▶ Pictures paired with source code
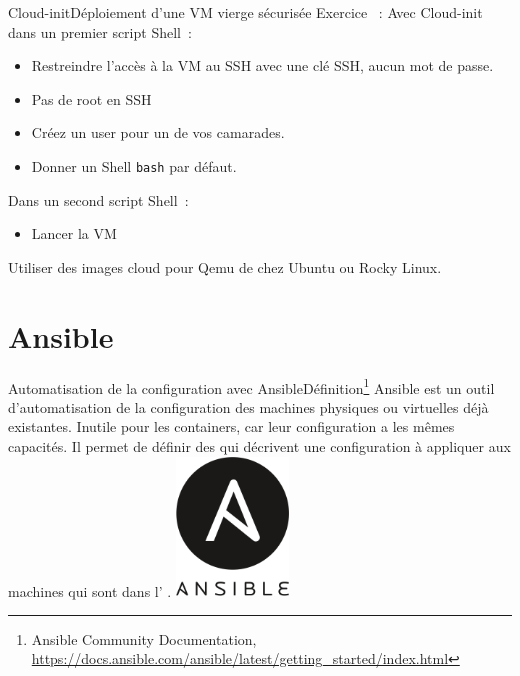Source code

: \documentclass{beamer}
\begin{document}
    \begin{frame}{Cloud-init}{Déploiement d'une VM vierge sécurisée}
        Exercice \execcounterdispinc{}~:
        Avec Cloud-init dans un premier script Shell~:
        \begin{itemize}
            \item Restreindre l'accès à la VM au SSH avec une clé SSH, aucun mot de passe.
            \item Pas de root en SSH
            \item Créez un user pour un de vos camarades.
            \item Donner un Shell \lstinline{bash} par défaut.
        \end{itemize}
        Dans un second script Shell~:
        \begin{itemize}
            \item Lancer la VM
        \end{itemize}
        Utiliser des images cloud pour Qemu de chez Ubuntu ou Rocky Linux.
    \end{frame}


    \section{Ansible}\label{sec:ansible}

    \begin{frame}{Automatisation de la configuration avec Ansible}{Définition\footnote{Ansible Community Documentation, \url{https://docs.ansible.com/ansible/latest/getting_started/index.html}}}
        Ansible est un outil d'automatisation de la configuration des machines physiques ou virtuelles déjà existantes.
        Inutile pour les containers, car leur configuration a les mêmes capacités.
        Il permet de définir des  qui décrivent une configuration à appliquer aux machines qui sont dans l' .
        \bigbreak
        \centering
        \includegraphics[width=3cm]{image/logo-ansible}
    \end{frame}
\end{document}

▶ YOUR ASSIGNMENT
Please return all lines above in which the string "Shell" is found.

▶ COMPLETED TASK
        Avec Cloud-init dans un premier script Shell~:
            \item Donner un Shell \lstinline{bash} par défaut.
        Dans un second script Shell~:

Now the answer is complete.